Saved entries
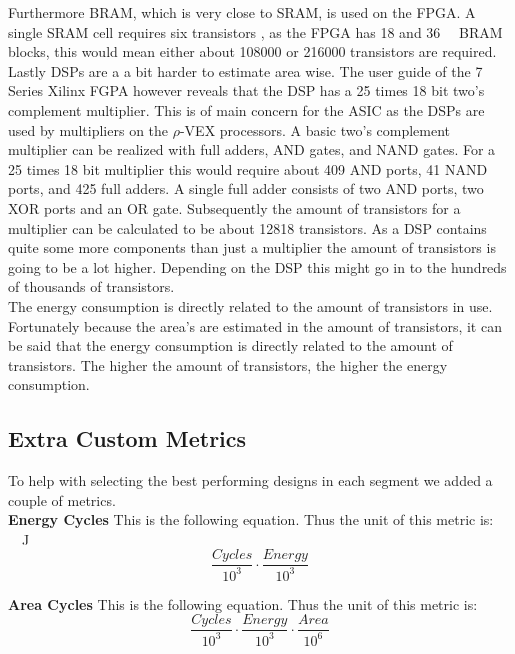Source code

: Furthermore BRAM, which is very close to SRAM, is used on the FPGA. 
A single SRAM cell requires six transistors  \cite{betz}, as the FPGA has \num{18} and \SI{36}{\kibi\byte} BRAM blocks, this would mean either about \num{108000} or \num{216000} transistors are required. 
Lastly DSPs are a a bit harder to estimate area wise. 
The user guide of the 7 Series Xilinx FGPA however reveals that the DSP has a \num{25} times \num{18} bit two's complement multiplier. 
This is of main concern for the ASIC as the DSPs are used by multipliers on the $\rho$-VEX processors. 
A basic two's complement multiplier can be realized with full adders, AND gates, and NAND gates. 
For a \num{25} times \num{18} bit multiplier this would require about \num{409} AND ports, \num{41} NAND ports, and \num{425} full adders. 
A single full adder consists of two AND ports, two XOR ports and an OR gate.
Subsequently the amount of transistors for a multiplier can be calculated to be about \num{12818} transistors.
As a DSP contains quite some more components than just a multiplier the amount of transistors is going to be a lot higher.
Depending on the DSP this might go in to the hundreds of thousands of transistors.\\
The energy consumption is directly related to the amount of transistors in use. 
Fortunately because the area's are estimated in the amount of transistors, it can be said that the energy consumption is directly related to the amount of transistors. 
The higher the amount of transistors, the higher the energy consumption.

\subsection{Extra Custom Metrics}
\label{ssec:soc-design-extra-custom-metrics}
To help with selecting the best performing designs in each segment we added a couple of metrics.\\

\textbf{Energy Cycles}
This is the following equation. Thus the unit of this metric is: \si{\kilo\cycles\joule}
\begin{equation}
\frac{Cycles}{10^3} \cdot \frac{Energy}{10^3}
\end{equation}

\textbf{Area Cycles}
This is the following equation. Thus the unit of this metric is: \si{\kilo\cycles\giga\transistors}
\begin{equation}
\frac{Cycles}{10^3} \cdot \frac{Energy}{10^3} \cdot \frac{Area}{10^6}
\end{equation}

--

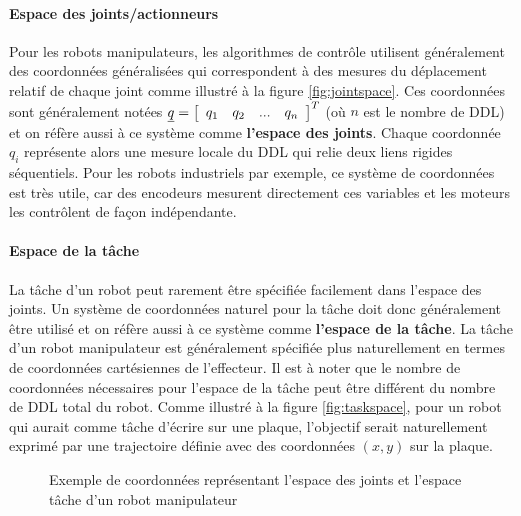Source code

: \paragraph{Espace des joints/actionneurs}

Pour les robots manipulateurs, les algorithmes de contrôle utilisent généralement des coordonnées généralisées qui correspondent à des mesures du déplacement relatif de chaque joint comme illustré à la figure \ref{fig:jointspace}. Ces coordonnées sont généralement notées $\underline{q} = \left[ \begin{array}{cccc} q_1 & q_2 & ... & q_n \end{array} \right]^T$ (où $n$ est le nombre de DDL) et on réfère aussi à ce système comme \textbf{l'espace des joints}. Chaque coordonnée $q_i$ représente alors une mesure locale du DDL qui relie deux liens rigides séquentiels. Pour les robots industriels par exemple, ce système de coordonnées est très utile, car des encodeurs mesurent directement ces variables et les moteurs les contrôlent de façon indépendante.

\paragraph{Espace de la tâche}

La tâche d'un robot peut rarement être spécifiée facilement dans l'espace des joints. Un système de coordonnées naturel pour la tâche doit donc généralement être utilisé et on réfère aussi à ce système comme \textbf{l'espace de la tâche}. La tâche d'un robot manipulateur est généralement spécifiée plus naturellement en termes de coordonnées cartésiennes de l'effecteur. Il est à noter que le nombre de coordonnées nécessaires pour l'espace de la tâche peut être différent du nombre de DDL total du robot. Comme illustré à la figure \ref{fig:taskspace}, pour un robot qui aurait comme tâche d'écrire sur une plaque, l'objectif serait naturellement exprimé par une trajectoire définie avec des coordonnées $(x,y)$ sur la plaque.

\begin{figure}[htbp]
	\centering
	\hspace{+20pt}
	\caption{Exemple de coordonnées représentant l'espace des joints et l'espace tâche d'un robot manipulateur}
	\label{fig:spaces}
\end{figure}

---

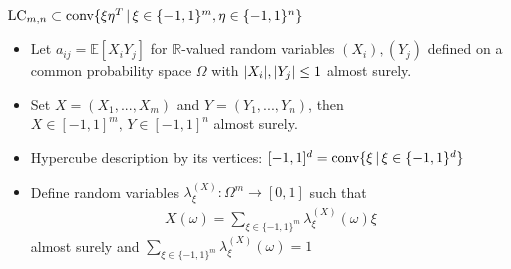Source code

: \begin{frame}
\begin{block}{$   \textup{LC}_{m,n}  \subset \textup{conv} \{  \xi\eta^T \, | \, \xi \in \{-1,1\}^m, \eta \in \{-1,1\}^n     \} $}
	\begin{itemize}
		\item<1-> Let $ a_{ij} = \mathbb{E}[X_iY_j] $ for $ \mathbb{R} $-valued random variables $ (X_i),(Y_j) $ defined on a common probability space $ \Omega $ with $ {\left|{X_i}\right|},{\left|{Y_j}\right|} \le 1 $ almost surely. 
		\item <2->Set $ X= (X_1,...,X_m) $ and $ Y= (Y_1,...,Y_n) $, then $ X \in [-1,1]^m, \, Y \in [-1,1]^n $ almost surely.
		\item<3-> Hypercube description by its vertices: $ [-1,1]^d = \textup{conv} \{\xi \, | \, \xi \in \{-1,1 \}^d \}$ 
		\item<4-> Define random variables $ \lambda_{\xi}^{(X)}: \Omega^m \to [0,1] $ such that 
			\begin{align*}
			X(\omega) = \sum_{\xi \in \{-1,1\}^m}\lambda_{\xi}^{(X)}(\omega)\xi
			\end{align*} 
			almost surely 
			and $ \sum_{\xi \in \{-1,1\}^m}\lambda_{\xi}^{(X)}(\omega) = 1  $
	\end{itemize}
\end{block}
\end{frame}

• EXERCISE PROMPT:
Work out how many lines of the data above hold the word "généralement", and write only the count.

• RESPONSE TO THE EXERCISE:
2